# Exercise details
Could you set down exactly the lines of the data below, starting at the one that holds "le plafond. J'arrivais" and ending at the one that holds "étoiles vous ?", both included, and only those?

# Given records

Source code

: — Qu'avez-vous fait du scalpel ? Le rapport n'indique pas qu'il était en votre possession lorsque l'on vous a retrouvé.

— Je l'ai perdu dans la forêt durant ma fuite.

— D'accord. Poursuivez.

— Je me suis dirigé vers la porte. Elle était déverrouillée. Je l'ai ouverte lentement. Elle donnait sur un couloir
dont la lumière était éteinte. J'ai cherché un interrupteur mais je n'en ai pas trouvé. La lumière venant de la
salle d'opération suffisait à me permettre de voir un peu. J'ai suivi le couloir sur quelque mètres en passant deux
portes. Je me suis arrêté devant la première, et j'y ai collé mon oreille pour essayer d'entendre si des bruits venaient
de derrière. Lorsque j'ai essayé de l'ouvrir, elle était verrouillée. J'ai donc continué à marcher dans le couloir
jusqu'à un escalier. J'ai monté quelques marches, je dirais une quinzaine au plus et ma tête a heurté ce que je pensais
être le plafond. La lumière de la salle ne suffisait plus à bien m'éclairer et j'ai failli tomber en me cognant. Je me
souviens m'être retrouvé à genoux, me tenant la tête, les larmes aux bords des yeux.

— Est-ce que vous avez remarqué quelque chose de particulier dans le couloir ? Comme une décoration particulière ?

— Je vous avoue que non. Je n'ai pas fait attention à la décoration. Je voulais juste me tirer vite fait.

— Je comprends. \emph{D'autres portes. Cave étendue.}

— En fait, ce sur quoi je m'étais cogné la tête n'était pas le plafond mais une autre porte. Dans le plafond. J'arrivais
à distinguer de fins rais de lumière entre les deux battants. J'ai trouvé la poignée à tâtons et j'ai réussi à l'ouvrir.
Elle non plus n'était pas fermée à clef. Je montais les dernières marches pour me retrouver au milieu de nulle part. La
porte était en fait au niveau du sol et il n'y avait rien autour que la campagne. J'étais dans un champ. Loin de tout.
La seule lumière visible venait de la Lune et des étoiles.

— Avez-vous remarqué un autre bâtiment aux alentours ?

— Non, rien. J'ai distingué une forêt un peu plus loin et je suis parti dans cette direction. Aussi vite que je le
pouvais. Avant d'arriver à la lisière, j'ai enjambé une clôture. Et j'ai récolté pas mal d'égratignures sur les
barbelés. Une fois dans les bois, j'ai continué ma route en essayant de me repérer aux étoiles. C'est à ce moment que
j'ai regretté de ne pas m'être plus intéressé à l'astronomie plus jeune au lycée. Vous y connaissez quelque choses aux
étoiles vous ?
--
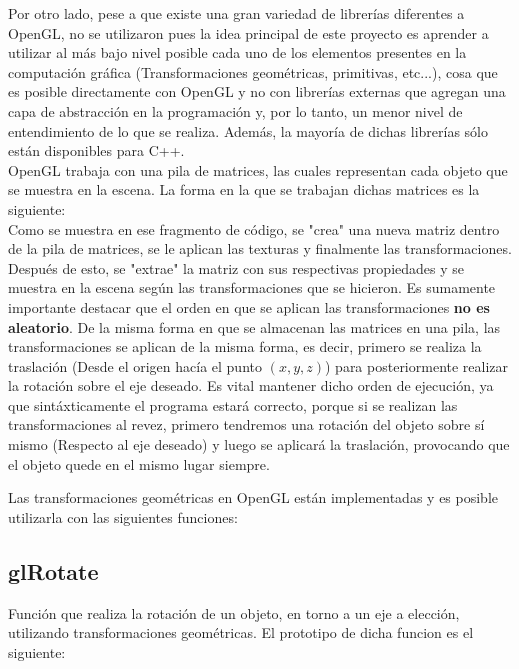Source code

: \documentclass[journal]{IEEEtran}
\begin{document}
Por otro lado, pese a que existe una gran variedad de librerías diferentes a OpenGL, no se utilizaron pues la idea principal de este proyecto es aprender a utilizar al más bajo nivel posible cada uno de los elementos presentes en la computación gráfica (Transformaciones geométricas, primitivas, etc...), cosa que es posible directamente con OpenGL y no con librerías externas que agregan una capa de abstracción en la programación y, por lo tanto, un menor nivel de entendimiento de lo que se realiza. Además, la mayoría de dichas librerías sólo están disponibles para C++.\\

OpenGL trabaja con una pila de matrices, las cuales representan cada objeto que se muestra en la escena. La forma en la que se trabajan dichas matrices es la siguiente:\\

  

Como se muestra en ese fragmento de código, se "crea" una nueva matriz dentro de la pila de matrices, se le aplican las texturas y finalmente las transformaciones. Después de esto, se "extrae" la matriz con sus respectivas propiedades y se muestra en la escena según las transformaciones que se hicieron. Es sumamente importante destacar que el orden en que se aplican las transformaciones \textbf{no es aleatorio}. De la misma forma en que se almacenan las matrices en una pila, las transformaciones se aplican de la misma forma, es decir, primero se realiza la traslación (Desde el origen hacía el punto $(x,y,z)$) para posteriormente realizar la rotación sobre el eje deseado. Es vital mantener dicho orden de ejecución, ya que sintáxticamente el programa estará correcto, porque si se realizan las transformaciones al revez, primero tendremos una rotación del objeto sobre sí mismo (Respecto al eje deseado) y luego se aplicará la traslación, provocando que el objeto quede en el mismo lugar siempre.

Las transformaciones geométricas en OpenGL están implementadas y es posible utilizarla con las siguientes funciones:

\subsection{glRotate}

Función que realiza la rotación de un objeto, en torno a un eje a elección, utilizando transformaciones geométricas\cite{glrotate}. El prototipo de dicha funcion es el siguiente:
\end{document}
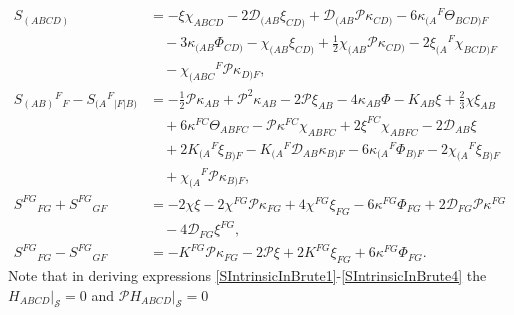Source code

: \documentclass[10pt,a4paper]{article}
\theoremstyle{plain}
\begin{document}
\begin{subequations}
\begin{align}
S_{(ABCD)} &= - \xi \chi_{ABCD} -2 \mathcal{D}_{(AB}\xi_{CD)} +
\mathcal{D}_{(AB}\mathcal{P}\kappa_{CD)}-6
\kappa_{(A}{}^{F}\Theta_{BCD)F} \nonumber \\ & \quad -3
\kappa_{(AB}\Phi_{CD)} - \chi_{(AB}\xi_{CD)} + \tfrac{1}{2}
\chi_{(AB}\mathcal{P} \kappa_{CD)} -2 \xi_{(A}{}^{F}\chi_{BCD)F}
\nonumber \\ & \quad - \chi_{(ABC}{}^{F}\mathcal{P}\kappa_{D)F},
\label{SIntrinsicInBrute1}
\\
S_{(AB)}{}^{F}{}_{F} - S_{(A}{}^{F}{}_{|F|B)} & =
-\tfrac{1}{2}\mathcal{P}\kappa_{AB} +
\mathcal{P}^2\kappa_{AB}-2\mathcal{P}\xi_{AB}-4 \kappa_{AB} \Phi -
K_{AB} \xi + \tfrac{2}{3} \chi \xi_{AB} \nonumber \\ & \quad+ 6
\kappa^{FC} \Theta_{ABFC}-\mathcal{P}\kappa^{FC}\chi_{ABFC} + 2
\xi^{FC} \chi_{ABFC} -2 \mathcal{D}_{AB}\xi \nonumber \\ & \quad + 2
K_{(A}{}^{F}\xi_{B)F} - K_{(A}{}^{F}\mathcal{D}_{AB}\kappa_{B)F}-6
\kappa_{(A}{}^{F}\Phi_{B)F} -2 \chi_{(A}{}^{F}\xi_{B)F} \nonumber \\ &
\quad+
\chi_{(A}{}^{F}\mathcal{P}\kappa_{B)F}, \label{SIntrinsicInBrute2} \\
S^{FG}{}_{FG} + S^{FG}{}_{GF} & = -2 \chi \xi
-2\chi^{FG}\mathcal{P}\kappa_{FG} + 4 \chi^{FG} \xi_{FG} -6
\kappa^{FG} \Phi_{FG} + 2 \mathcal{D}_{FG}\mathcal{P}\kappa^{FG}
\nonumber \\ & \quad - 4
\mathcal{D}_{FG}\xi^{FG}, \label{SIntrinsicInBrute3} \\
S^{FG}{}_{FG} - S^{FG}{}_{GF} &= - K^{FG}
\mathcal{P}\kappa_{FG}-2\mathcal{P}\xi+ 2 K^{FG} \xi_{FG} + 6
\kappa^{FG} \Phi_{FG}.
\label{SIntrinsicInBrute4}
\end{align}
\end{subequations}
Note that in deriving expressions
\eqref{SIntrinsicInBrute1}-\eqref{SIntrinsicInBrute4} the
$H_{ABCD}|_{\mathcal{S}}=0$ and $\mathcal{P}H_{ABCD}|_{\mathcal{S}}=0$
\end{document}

# Exercise output
— En fait, ce sur quoi je m'étais cogné la tête n'était pas le plafond mais une autre porte. Dans le plafond. J'arrivais
à distinguer de fins rais de lumière entre les deux battants. J'ai trouvé la poignée à tâtons et j'ai réussi à l'ouvrir.
Elle non plus n'était pas fermée à clef. Je montais les dernières marches pour me retrouver au milieu de nulle part. La
porte était en fait au niveau du sol et il n'y avait rien autour que la campagne. J'étais dans un champ. Loin de tout.
La seule lumière visible venait de la Lune et des étoiles.

— Avez-vous remarqué un autre bâtiment aux alentours ?

— Non, rien. J'ai distingué une forêt un peu plus loin et je suis parti dans cette direction. Aussi vite que je le
pouvais. Avant d'arriver à la lisière, j'ai enjambé une clôture. Et j'ai récolté pas mal d'égratignures sur les
barbelés. Une fois dans les bois, j'ai continué ma route en essayant de me repérer aux étoiles. C'est à ce moment que
j'ai regretté de ne pas m'être plus intéressé à l'astronomie plus jeune au lycée. Vous y connaissez quelque choses aux
étoiles vous ?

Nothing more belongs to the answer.